Y, sin embargo, ahí me lo encontré, tan pimpante, en una librería de Logroño y con varios ejemplares apilados formando una torrecita, como si estuviéramos ante un nuevo best-seller de Arturo Pérez-Reverte o de Eduardo Punset. La intriga continuó cuando cogí uno de aquellos libros, bellamente editados, y descubrí que este ensayo, elaborado sobre un motivo en apariencia tan estrecho, había ganado varios premios notables y de amplia difusión, entre ellos el Pulitzer del 2012. Así que al editor español (Crítica) no se le había ido la olla: en este tomo tenía que haber algo más que la simple narración del hallazgo, hace quinientos años, de un poema latino.
Lo hay, en efecto.
Vayamos al meollo: Poggio Bracciolini fue un amanuense toscano que llegó a ser secretario privado del Papa Juan XXIII (1410-1415), un tipo que finalmente fue depuesto de su cargo, encarcelado y acusado de asesinato, sodomía y otros pecados tremebundos. Su nombre, para colmo, fue borrado de la lista oficial de pontífices. Poggio tenía dos virtudes y una obsesión: una cultura vastísima, una letra maravillosa y una pasión desenfrenada por las reliquias del mundo antiguo. Había heredado el gusto humanista de Petrarca y su mayor entretenimiento era bucear en las bibliotecas monásticas a la caza de manuscritos olvidados. En uno de sus viajes, en 1417, descubrió una copia del poema ‘De rerum natura’, de Lucrecio, escrito en el siglo I antes de Cristo y del que, hasta entonces, solo se conocían fragmentos inconexos. Aquel hermoso texto latino demostró ser un veneno muy potente por su carga filosófica: su moral epicúrea, su ateísmo radical y su inocente atomismo removieron los cimientos de un mundo acartonado.

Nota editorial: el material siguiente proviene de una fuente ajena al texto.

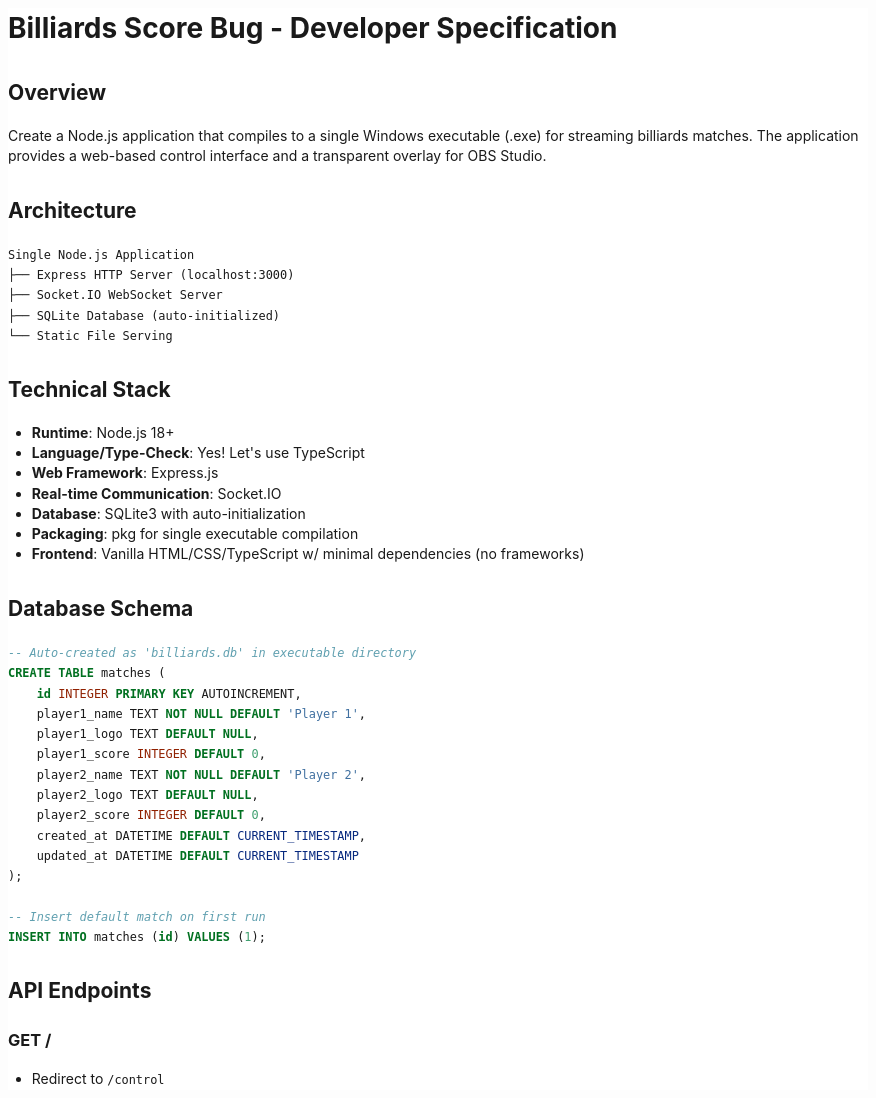 # Billiards Score Bug - Developer Specification

## Overview
Create a Node.js application that compiles to a single Windows executable (.exe) for streaming billiards matches. The application provides a web-based control interface and a transparent overlay for OBS Studio.

## Architecture
```
Single Node.js Application
├── Express HTTP Server (localhost:3000)
├── Socket.IO WebSocket Server
├── SQLite Database (auto-initialized)
└── Static File Serving
```

## Technical Stack
- **Runtime**: Node.js 18+
- **Language/Type-Check**: Yes! Let's use TypeScript
- **Web Framework**: Express.js
- **Real-time Communication**: Socket.IO
- **Database**: SQLite3 with auto-initialization
- **Packaging**: pkg for single executable compilation
- **Frontend**: Vanilla HTML/CSS/TypeScript w/ minimal dependencies (no frameworks)

## Database Schema
```sql
-- Auto-created as 'billiards.db' in executable directory
CREATE TABLE matches (
    id INTEGER PRIMARY KEY AUTOINCREMENT,
    player1_name TEXT NOT NULL DEFAULT 'Player 1',
    player1_logo TEXT DEFAULT NULL,
    player1_score INTEGER DEFAULT 0,
    player2_name TEXT NOT NULL DEFAULT 'Player 2',
    player2_logo TEXT DEFAULT NULL,
    player2_score INTEGER DEFAULT 0,
    created_at DATETIME DEFAULT CURRENT_TIMESTAMP,
    updated_at DATETIME DEFAULT CURRENT_TIMESTAMP
);

-- Insert default match on first run
INSERT INTO matches (id) VALUES (1);
```

## API Endpoints

### GET /
- Redirect to `/control`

El autor, profesor de Humanidades en la Universidad de Harvard y especialista en Shakespeare, aprovecha esta anécdota, tan llena de recovecos sugerentes, para componer una singular obra de historia cultural. Como en aquellos libros infantiles en los que el niño va levantando pestañitas para descubrir emocionado qué pone debajo, Greenblatt aprovecha la excursión de Poggio por los monasterios alemanes para hablarnos de Epicuro, de Lucrecio, de la filosofía griega, del Papado medieval, de los primeros humanistas, de la vida de aquellos amanuenses de hermosa letra, del momento, en fin, en que el mundo encontró en el pasado grecorromano la inspiración para derribar unos muros que le estaban oprimiendo hasta la asfixia.
Libro: ‘El Giro’
Autor: Stephen Greenblatt
Editorial: Crítica
Precio: 25,90 euros
Páginas: 228, más 90 de notas y bibliografía.